(Source records)
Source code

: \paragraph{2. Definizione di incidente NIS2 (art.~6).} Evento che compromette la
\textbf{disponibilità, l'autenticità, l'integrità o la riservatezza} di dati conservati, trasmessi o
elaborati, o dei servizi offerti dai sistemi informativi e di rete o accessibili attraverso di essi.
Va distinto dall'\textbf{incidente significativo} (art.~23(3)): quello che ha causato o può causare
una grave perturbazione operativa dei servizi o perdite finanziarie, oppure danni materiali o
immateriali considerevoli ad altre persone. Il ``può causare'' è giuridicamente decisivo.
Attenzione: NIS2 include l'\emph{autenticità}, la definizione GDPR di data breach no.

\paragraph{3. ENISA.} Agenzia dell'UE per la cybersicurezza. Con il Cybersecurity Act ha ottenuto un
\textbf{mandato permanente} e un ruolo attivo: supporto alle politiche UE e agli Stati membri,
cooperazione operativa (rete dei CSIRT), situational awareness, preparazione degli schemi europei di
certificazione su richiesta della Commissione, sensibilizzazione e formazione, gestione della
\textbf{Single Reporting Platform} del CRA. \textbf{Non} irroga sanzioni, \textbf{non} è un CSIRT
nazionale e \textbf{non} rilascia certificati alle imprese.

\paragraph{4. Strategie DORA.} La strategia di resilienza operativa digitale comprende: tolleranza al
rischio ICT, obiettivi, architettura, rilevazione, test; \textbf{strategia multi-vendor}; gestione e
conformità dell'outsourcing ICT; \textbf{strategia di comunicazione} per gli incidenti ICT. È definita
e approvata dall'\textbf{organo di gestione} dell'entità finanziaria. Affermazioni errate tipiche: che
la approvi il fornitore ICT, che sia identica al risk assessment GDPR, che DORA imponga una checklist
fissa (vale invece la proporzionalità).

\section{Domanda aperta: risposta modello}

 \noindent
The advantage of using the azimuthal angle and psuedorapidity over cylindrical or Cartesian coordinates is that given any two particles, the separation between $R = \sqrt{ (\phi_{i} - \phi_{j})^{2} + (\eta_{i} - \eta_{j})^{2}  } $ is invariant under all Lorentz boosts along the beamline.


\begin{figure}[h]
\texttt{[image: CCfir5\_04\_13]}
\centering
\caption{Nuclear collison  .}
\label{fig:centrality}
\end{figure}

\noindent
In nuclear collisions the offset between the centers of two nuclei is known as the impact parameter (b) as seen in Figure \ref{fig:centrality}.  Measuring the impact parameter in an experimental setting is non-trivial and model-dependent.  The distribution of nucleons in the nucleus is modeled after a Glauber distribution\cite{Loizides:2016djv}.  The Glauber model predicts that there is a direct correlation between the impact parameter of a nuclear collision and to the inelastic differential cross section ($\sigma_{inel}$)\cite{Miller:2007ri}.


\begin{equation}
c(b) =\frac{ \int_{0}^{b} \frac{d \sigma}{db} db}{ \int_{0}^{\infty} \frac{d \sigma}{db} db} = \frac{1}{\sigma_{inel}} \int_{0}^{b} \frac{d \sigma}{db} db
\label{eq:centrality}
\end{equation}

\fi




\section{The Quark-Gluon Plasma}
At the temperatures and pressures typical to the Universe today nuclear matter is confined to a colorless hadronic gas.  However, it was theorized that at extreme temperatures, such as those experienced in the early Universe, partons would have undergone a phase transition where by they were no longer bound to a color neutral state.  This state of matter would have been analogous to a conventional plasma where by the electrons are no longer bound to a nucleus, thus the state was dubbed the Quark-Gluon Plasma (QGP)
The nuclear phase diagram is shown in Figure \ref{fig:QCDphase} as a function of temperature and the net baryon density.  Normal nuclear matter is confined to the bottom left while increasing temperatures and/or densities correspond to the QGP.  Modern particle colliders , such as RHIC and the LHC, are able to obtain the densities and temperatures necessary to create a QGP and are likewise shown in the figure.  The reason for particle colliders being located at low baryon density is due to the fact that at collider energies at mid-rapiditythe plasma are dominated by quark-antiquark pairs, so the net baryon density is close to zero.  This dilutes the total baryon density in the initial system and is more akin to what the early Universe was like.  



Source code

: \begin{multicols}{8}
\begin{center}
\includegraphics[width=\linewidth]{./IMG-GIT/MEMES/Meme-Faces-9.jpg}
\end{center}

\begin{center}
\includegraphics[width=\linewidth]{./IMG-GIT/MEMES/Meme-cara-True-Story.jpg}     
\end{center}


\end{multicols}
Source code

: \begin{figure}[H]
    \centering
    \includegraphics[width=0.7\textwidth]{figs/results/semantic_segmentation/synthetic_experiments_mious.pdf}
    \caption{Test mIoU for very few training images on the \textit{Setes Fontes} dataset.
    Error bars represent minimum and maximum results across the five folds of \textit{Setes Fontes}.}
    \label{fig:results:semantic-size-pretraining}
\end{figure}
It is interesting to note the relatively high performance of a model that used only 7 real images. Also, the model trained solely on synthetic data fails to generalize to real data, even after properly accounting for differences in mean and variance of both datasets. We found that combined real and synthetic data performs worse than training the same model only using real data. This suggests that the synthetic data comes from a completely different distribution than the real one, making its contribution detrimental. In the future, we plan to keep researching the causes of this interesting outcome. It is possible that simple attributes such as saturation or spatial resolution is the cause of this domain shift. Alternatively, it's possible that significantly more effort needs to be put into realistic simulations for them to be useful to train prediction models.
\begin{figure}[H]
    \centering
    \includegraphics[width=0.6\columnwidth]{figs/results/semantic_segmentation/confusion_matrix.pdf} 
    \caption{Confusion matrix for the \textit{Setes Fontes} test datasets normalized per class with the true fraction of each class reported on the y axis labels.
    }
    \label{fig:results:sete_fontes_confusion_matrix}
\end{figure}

Exercise instructions -
Every line of the records above that contains the word "Meme" should be counted, and only the total given.

Answer box -
2